In an advisory report published online by MWR Labs on Jan. 16, three LG devices have been found to have a severe vulnerability. Perhaps shockingly, the devices affected by the vulnerability are from the same device family and span 3 generations of that family. The devices include LG's G3, G4, and G5 flagship devices. While there are two distinct vulnerabilities listed, both are tied directly to how the three devices store and retrieve data saved in the cloud and both vulnerabilities affect all three devices. Both of the vulnerabilities are tied to the devices' "SmartShare.Cloud" application. Smart Cloud acts as a go-between for several cloud services. The vulnerabilities also both require that the malicious party knows the name of files stored in the cloud. However, that is where the similarities between the two basically end.
The first vulnerability – called a "Path Traversal" in the report – works by allowing the attacker to change the API call being made to Dropbox. The vulnerability allows an attacker to make the file or folder shareable without requiring authentication or interaction from the owner of the file or folder. It is caused by LG SmartShare.Cloud not validating that the URL does not contain "possibly malicious characters." The second of the two vulnerabilities is listed as an "Arbitrary File Disclosure" type vulnerability. This was caused by the SmartShare application launching an "HTTP Server" listener "on all interfaces." With the second vulnerability, an attacker can retrieve any media file from either the Box or Dropbox storage of a user.
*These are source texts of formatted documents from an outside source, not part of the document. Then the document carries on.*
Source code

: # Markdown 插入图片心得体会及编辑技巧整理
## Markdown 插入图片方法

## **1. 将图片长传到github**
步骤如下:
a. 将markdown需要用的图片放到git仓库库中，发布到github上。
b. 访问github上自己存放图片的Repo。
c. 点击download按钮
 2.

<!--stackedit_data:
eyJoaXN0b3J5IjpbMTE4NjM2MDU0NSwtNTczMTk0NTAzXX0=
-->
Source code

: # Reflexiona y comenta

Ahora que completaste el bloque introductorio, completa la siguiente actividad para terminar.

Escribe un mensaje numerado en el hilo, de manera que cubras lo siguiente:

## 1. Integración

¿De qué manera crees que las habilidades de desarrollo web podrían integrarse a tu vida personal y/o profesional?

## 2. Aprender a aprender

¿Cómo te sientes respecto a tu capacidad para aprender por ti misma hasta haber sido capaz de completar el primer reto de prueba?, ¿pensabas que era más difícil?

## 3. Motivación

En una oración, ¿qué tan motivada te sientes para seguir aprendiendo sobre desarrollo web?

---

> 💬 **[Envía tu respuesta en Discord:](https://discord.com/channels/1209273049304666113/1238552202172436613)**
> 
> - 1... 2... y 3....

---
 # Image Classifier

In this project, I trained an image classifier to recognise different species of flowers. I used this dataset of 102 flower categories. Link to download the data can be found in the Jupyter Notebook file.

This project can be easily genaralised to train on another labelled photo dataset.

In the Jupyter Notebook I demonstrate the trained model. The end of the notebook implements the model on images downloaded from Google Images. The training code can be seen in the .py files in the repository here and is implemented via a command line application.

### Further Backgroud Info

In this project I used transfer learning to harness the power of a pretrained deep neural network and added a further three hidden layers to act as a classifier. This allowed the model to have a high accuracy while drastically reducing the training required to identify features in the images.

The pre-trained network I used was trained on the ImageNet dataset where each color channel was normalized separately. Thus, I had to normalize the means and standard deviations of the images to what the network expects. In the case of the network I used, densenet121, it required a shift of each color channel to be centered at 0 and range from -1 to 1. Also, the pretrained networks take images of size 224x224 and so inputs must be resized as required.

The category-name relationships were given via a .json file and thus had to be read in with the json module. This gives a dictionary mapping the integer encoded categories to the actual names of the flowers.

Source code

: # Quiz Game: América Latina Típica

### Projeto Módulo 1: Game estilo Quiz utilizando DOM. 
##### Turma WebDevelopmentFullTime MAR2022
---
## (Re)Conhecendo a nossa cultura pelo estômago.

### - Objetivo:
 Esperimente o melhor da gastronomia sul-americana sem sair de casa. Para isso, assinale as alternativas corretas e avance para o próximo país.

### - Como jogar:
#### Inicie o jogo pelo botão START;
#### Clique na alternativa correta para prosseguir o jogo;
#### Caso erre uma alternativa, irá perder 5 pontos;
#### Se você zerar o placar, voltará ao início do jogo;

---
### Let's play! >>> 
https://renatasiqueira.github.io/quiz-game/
It is not uncommon for devices to have vulnerabilities. It may come as a relief to know that both of the vulnerabilities, in this case, require the attacker to be on the same network – in addition to knowing file or folder names. Additionally, vulnerability patch roll-outs generally happen over a short time scale once they are discovered. Sometimes those vulnerabilities are even discovered or announced to be deliberate – or at very least a part of the underlying infrastructure of an application. It is much more rarely that a vulnerability applies to three devices from three different generations. On the bright side, MWR Labs' report also says that LG has a security update to fix the problem – saying that the OTA update 2.4.0 has "mitigated this issue." If you have received the update, then the problem should be fixed for you. If you haven't, it may be best to avoid using Dropbox for your cloud backups until the update hits your device.